(Aim of the exercise) Your reply should be one number: how many lines of the material contain the word "EncryptorInterface".

(Dataset excerpts)
──────────────────────────────
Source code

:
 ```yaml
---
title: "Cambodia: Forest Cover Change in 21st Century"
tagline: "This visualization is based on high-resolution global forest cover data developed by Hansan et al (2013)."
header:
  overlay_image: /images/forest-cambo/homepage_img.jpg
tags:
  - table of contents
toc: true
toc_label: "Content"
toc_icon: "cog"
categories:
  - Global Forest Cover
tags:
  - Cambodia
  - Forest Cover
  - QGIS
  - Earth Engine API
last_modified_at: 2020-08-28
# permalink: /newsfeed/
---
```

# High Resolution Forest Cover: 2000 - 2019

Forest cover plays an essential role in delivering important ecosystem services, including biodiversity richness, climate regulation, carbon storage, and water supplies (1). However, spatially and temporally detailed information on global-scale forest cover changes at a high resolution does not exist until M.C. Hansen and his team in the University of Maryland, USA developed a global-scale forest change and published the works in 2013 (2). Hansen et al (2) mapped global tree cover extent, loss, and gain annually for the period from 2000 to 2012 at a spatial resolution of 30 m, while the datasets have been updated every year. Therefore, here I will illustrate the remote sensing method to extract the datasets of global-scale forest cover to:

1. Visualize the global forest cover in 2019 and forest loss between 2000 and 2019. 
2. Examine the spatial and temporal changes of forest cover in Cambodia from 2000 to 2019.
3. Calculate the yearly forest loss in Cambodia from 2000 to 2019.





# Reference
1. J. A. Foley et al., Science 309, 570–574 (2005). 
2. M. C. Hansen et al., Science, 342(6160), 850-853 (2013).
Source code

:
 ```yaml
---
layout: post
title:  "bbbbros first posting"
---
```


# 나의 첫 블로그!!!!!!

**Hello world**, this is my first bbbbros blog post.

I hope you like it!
──────────────────────────────
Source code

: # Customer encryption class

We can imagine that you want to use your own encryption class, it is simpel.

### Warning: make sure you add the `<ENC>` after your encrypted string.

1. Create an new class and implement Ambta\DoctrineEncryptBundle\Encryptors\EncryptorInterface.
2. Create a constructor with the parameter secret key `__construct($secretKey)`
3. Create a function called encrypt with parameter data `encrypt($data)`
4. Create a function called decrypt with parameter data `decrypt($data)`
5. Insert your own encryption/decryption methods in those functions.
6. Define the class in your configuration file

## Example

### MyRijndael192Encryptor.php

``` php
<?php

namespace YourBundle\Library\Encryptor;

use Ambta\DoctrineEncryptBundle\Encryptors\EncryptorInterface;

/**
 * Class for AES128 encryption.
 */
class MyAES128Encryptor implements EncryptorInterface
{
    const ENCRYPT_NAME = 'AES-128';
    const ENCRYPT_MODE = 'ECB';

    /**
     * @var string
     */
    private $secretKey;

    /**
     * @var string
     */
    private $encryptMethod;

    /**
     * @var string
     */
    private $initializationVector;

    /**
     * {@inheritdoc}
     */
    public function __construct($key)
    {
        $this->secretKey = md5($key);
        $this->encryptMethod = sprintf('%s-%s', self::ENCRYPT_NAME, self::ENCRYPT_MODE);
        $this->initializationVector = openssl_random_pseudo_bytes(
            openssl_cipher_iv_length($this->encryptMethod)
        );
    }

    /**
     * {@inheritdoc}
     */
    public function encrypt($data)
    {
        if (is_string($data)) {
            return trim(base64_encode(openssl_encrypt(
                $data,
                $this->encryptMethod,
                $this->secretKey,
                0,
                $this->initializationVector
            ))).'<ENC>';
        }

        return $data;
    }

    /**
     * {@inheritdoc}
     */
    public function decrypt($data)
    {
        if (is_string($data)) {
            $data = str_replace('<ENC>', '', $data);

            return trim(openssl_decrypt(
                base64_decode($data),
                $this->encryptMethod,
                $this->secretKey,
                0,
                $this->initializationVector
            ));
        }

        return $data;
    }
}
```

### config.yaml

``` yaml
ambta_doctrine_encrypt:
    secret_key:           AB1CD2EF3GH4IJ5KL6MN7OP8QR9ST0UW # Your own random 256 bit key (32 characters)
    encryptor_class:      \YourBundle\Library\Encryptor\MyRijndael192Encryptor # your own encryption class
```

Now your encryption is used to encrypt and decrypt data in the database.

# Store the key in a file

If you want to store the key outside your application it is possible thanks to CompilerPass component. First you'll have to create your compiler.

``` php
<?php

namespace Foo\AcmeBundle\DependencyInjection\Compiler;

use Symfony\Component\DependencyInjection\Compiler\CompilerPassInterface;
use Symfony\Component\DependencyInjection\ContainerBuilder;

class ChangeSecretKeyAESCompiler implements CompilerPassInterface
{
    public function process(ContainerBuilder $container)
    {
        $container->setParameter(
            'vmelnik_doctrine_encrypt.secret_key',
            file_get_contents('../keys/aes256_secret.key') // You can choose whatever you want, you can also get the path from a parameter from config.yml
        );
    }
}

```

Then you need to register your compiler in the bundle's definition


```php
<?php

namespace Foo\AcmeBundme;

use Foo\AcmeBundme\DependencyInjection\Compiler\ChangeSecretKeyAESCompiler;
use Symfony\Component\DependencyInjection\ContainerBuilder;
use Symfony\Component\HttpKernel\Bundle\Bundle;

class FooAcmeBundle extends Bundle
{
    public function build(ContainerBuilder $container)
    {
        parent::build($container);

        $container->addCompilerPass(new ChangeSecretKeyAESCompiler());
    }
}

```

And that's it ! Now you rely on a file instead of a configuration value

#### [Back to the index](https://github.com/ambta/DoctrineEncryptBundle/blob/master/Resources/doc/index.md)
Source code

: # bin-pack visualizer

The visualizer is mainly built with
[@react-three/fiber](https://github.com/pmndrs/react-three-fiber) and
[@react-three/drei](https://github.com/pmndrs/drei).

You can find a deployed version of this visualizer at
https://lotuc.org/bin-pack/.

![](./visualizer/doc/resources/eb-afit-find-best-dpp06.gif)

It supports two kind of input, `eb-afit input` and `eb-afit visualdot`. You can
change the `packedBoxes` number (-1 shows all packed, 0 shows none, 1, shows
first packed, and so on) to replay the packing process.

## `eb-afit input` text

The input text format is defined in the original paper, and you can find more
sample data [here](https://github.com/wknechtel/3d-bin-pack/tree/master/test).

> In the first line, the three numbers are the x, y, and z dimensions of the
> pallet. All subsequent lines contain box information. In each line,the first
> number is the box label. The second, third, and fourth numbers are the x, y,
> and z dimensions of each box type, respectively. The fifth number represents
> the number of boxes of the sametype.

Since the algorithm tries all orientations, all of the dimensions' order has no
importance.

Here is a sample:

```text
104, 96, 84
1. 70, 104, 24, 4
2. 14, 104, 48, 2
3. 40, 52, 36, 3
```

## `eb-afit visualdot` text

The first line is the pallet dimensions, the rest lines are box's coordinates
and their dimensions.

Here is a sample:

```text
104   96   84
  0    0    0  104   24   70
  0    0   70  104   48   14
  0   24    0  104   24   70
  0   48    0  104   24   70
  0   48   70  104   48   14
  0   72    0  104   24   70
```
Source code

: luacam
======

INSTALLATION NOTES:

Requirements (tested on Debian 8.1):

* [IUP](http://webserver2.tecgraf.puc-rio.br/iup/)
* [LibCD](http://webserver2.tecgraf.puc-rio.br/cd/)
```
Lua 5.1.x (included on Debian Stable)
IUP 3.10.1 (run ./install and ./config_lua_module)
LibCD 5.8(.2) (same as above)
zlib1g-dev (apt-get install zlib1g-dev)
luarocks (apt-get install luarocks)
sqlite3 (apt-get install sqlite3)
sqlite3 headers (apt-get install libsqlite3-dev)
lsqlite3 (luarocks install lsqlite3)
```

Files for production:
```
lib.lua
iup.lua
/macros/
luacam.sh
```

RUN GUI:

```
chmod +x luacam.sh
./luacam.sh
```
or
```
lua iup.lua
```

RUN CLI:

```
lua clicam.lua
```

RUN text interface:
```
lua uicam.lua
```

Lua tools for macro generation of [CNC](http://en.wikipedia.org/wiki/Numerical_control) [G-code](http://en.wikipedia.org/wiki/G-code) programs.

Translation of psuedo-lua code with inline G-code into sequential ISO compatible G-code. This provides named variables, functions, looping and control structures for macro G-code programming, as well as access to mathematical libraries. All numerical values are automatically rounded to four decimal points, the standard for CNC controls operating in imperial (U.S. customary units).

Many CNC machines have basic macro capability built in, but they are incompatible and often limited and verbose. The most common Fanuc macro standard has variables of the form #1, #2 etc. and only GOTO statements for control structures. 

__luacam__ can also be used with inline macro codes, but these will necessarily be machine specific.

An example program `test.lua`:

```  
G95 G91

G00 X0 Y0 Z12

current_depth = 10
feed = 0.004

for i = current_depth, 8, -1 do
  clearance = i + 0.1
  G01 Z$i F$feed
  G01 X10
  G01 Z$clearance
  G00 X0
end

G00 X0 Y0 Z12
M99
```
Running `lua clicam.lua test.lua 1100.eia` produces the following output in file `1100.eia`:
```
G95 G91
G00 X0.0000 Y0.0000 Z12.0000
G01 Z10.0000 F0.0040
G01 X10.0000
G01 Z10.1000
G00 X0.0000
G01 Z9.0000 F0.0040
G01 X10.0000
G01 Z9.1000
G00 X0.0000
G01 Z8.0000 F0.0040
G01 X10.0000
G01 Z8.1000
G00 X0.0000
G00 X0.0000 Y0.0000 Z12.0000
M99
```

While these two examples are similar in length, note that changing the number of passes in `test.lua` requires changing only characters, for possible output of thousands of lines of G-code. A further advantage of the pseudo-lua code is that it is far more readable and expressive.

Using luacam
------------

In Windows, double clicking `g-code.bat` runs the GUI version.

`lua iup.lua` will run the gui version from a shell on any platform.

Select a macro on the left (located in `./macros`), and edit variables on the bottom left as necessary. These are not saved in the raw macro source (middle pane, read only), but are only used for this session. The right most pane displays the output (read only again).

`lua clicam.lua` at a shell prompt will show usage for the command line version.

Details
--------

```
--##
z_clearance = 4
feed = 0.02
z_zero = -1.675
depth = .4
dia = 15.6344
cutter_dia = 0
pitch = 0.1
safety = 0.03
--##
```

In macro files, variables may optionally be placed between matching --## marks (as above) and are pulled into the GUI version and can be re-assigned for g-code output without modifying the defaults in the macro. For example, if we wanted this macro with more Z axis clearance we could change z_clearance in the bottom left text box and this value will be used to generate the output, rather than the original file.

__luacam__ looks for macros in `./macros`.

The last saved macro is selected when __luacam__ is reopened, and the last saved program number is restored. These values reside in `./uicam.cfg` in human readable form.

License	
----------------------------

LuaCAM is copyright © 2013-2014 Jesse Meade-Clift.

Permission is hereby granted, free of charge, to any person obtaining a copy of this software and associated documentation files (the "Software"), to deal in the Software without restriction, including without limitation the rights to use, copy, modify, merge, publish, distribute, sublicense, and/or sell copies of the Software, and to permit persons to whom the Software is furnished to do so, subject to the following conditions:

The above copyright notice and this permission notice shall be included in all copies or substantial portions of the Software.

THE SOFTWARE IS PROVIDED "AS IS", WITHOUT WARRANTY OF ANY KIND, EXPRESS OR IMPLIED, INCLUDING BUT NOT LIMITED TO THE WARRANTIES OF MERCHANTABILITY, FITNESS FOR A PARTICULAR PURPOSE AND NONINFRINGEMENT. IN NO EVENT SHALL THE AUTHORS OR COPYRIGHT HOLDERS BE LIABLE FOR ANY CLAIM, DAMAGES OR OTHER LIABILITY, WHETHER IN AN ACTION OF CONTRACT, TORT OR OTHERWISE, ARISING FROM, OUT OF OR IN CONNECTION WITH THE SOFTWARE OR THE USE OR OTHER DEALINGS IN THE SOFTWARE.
──────────────────────────────
(Answer to the problem) 3